Capturing master data value – Part 1
Master data management
December 17, 20203 min read

Capturing master data value – Part 1

Master Data Management is a set of applications and technologies designed to consolidate, cleanse, enrich and synchronise key business data across the enterprise.

Written by Eurico Frade

What is a MDM?

Master Data represents the business objects that are shared across more than one transactional application, around which the transactions and analytics are executed. Master data can take the form of a product, customer, service, asset information, in addition to any information sources that may drive an organization’s business. Master data management (MDM) creates a single version of the truth about these objects across the operational systems landscape.

Forrester defines MDM as a “category of software infrastructure that operationalises the acquisition, distribution, and management of core data entities, including customers, products, and suppliers. As enterprises grapple with service-oriented architecture (SOA) demands, they increasingly recognise the need to manage master data, such as customer, product, supplier, location and employee data, outside of the core applications that use it.”

Gartner defines it as a “technology-enabled discipline in which business and IT work together to ensure the uniformity, accuracy, stewardship, semantic consistency and accountability of the enterprise’s official shared master data assets. Master data is the consistent and uniform set of identifiers and extended attributes that describes the core entities of the enterprise including customers, prospects, citizens, suppliers, sites, hierarchies and chart of accounts.”

Joining both definitions, one can say that MDM is a set of applications and technologies designed to consolidate, cleanse, enrich and synchronise key business data across the enterprise. It includes pre-defined data models and functions to load, cleanse, govern and share the master data with all business processes, operational applications and analytics systems. It is also responsible for centrally managing the quality and lifecycle of business data, turning to be the real master system for such data.

MDM enables an organisation to link all its critical data to a common point of reference. When properly done, MDM improves data quality, while streamlining data sharing across all departments of the organisation, leading to fewer errors and less redundancy in business processes.
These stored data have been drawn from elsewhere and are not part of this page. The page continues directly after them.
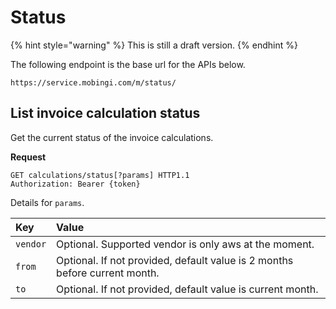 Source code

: # Status

{% hint style="warning" %}
This is still a draft version.
{% endhint %}

The following endpoint is the base url for the APIs below.

```text
https://service.mobingi.com/m/status/
```

## List invoice calculation status

Get the current status of the invoice calculations.

**Request**

```http
GET calculations/status[?params] HTTP1.1
Authorization: Bearer {token}
```

Details for `params`.

| Key | Value |
| :--- | :--- |
| `vendor` | Optional. Supported vendor is only aws  at the moment. |
| `from` | Optional. If not provided, default value is 2 months before current month. |
| `to` | Optional. If not provided, default value is current month. |
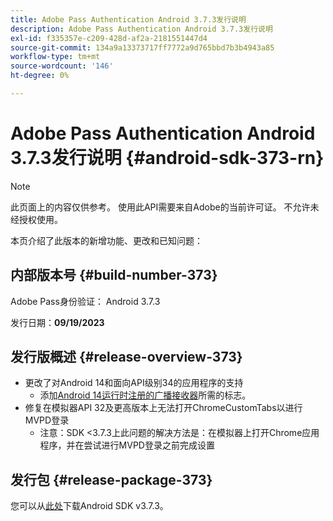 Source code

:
 ```yaml
---
title: Adobe Pass Authentication Android 3.7.3发行说明
description: Adobe Pass Authentication Android 3.7.3发行说明
exl-id: f335357e-c209-428d-af2a-2181551447d4
source-git-commit: 134a9a13373717ff7772a9d765bbd7b3b4943a85
workflow-type: tm+mt
source-wordcount: '146'
ht-degree: 0%

---
```


# Adobe Pass Authentication Android 3.7.3发行说明 {#android-sdk-373-rn}

>[!NOTE]
>
>此页面上的内容仅供参考。 使用此API需要来自Adobe的当前许可证。 不允许未经授权使用。

本页介绍了此版本的新增功能、更改和已知问题：

## 内部版本号 {#build-number-373}

Adobe Pass身份验证： Android 3.7.3

发行日期：**09/19/2023**

## 发行版概述 {#release-overview-373}

* 更改了对Android 14和面向API级别34的应用程序的支持
   * 添加[Android 14运行时注册的广播接收器](https://developer.android.com/about/versions/14/behavior-changes-14#runtime-receivers-exported)所需的标志。
* 修复在模拟器API 32及更高版本上无法打开ChromeCustomTabs以进行MVPD登录
   * 注意：SDK &lt;3.7.3上此问题的解决方法是：在模拟器上打开Chrome应用程序，并在尝试进行MVPD登录之前完成设置

## 发行包 {#release-package-373}

您可以从[此处](https://tve.zendesk.com/hc/en-us/articles/204963219-Android-Native-AccessEnabler-Library)下载Android SDK v3.7.3。
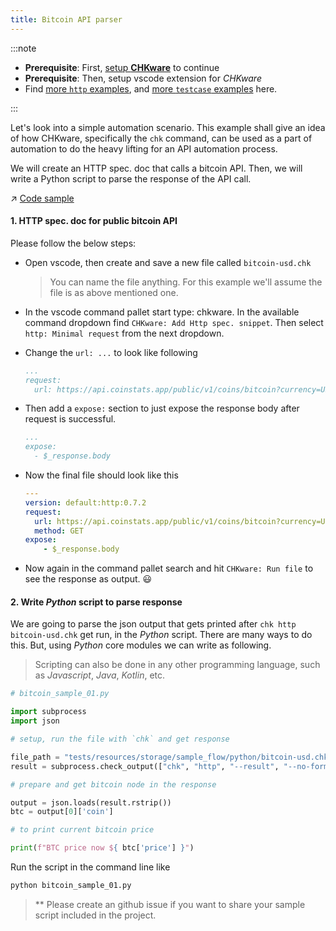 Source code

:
 ```yaml
---
title: Bitcoin API parser
---
```


:::note

- **Prerequisite**: First, [setup **CHKware**](/setup) to continue
- **Prerequisite**: Then, setup vscode extension for _CHKware_
- Find [more `http` examples](/examples/http-examples), and [more `testcase` examples](/examples/testcase-examples) here.

:::

Let's look into a simple automation scenario. This example shall give an idea of how CHKware, specifically the `chk` command, can be used as a part of automation to do the heavy lifting for an API automation process.

We will create an HTTP spec. doc that calls a bitcoin API. Then, we will write a Python script to parse the response of the API call.

:arrow_upper_right: [Code sample](https://github.com/chkware/cli/tree/main/tests/resources/storage/sample_flow/python)

#### 1. HTTP spec. doc for public bitcoin API

Please follow the below steps:

- Open vscode, then create and save a new file called `bitcoin-usd.chk`
  > You can name the file anything. For this example we'll assume the file is as above mentioned one.
- In the vscode command pallet start type: chkware. In the available command dropdown find `CHKware: Add Http spec. snippet`. Then select `http: Minimal request` from the next dropdown.
- Change the `url: ...` to look like following

  ```yml
  ...
  request:
    url: https://api.coinstats.app/public/v1/coins/bitcoin?currency=USD
  ```

- Then add a `expose:` section to just expose the response body after request is successful.

  ```yml
  ...
  expose:
    - $_response.body
  ```

- Now the final file should look like this

    ```yml
    ---
    version: default:http:0.7.2
    request:
      url: https://api.coinstats.app/public/v1/coins/bitcoin?currency=USD
      method: GET
    expose:
        - $_response.body
    ```

- Now again in the command pallet search and hit `CHKware: Run file` to see the response as output. :smiley:

#### 2. Write _Python_ script to parse response

We are going to parse the json output that gets printed after `chk http bitcoin-usd.chk` get run, in the _Python_ script. There are many ways to do this. But, using _Python_ core modules we can write as following.

> Scripting can also be done in any other programming language, such as _Javascript_, _Java_, _Kotlin_, etc.

```python
# bitcoin_sample_01.py

import subprocess
import json

# setup, run the file with `chk` and get response

file_path = "tests/resources/storage/sample_flow/python/bitcoin-usd.chk"
result = subprocess.check_output(["chk", "http", "--result", "--no-format", file_path])

# prepare and get bitcoin node in the response

output = json.loads(result.rstrip())
btc = output[0]['coin']

# to print current bitcoin price

print(f"BTC price now ${ btc['price'] }")
```

Run the script in the command line like

```sh
python bitcoin_sample_01.py
```

> ** Please create an github issue if you want to share your sample script included in the project. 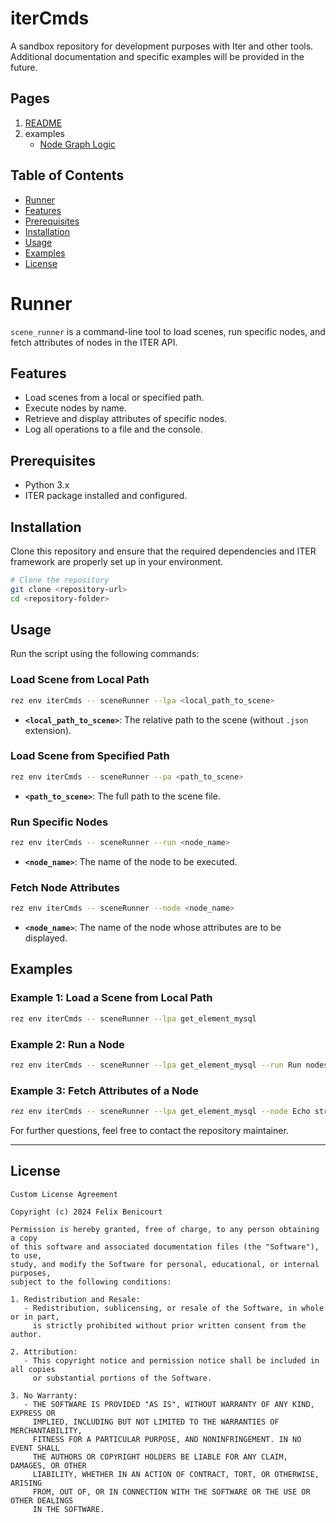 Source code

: # iterCmds

A sandbox repository for development purposes with Iter and other tools.  
Additional documentation and specific examples will be provided in the future.

## Pages

1. [README](./README.md)
2. examples
   - [Node Graph Logic](./examples/load_constants.md)

## Table of Contents

- [Runner](#Runner)
- [Features](#Features)
- [Prerequisites](#Prerequisites)
- [Installation](#Installation)
- [Usage](#Usage)
- [Examples](#Examples)
- [License](#license)


# Runner

`scene_runner` is a command-line tool to load scenes, run specific nodes, and fetch attributes of nodes in the ITER API.

## Features

- Load scenes from a local or specified path.
- Execute nodes by name.
- Retrieve and display attributes of specific nodes.
- Log all operations to a file and the console.

## Prerequisites

- Python 3.x
- ITER package installed and configured.

## Installation

Clone this repository and ensure that the required dependencies and ITER framework are properly set up in your environment.

```bash
# Clone the repository
git clone <repository-url>
cd <repository-folder>
```

## Usage

Run the script using the following commands:

### Load Scene from Local Path
```bash
rez env iterCmds -- sceneRunner --lpa <local_path_to_scene>
```
- **`<local_path_to_scene>`**: The relative path to the scene (without `.json` extension).

### Load Scene from Specified Path
```bash
rez env iterCmds -- sceneRunner --pa <path_to_scene>
```
- **`<path_to_scene>`**: The full path to the scene file.

### Run Specific Nodes
```bash
rez env iterCmds -- sceneRunner --run <node_name>
```
- **`<node_name>`**: The name of the node to be executed.

### Fetch Node Attributes
```bash
rez env iterCmds -- sceneRunner --node <node_name>
```
- **`<node_name>`**: The name of the node whose attributes are to be displayed.

## Examples

### Example 1: Load a Scene from Local Path
```bash
rez env iterCmds -- sceneRunner --lpa get_element_mysql
```

### Example 2: Run a Node
```bash
rez env iterCmds -- sceneRunner --lpa get_element_mysql --run Run nodes
```

### Example 3: Fetch Attributes of a Node
```bash
rez env iterCmds -- sceneRunner --lpa get_element_mysql --node Echo stream attributes
```

For further questions, feel free to contact the repository maintainer.

---

## License

```text
Custom License Agreement

Copyright (c) 2024 Felix Benicourt

Permission is hereby granted, free of charge, to any person obtaining a copy
of this software and associated documentation files (the "Software"), to use,
study, and modify the Software for personal, educational, or internal purposes,
subject to the following conditions:

1. Redistribution and Resale:
   - Redistribution, sublicensing, or resale of the Software, in whole or in part, 
     is strictly prohibited without prior written consent from the author.

2. Attribution:
   - This copyright notice and permission notice shall be included in all copies 
     or substantial portions of the Software.

3. No Warranty:
   - THE SOFTWARE IS PROVIDED "AS IS", WITHOUT WARRANTY OF ANY KIND, EXPRESS OR 
     IMPLIED, INCLUDING BUT NOT LIMITED TO THE WARRANTIES OF MERCHANTABILITY, 
     FITNESS FOR A PARTICULAR PURPOSE, AND NONINFRINGEMENT. IN NO EVENT SHALL 
     THE AUTHORS OR COPYRIGHT HOLDERS BE LIABLE FOR ANY CLAIM, DAMAGES, OR OTHER 
     LIABILITY, WHETHER IN AN ACTION OF CONTRACT, TORT, OR OTHERWISE, ARISING 
     FROM, OUT OF, OR IN CONNECTION WITH THE SOFTWARE OR THE USE OR OTHER DEALINGS 
     IN THE SOFTWARE.
```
The management of master data in a central repository gives a single authoritative view of information and eliminates costly inefficiencies caused by data silos.

How does MDM work?

MDM solutions are all about data governance, by defining the data definitions, standards, access rights and quality rules. MDM executes these rules via a range of data cleansing, transformation and integration practices.

As data sources are added, MDM initiates processes to identify, collect, transform and repair data. Once the data meets the quality thresholds, schemas and taxonomies are created to help maintaining a high-quality master reference. Extensive application integration then shares the governed data with all appropriate operational applications and maps data for analytical systems. It is important to note that since MDM supports transactional applications, it must support high volume transaction rates.

By providing one point of reference for critical information, MDM eliminates redundancies that occur when organisations rely upon multiple, conflicting sources of information. Master Data Management has two main architectural components: the technology to profile, consolidate and synchronise the master data across the enterprise; and the applications to manage, cleanse and enrich the structured and unstructured master data.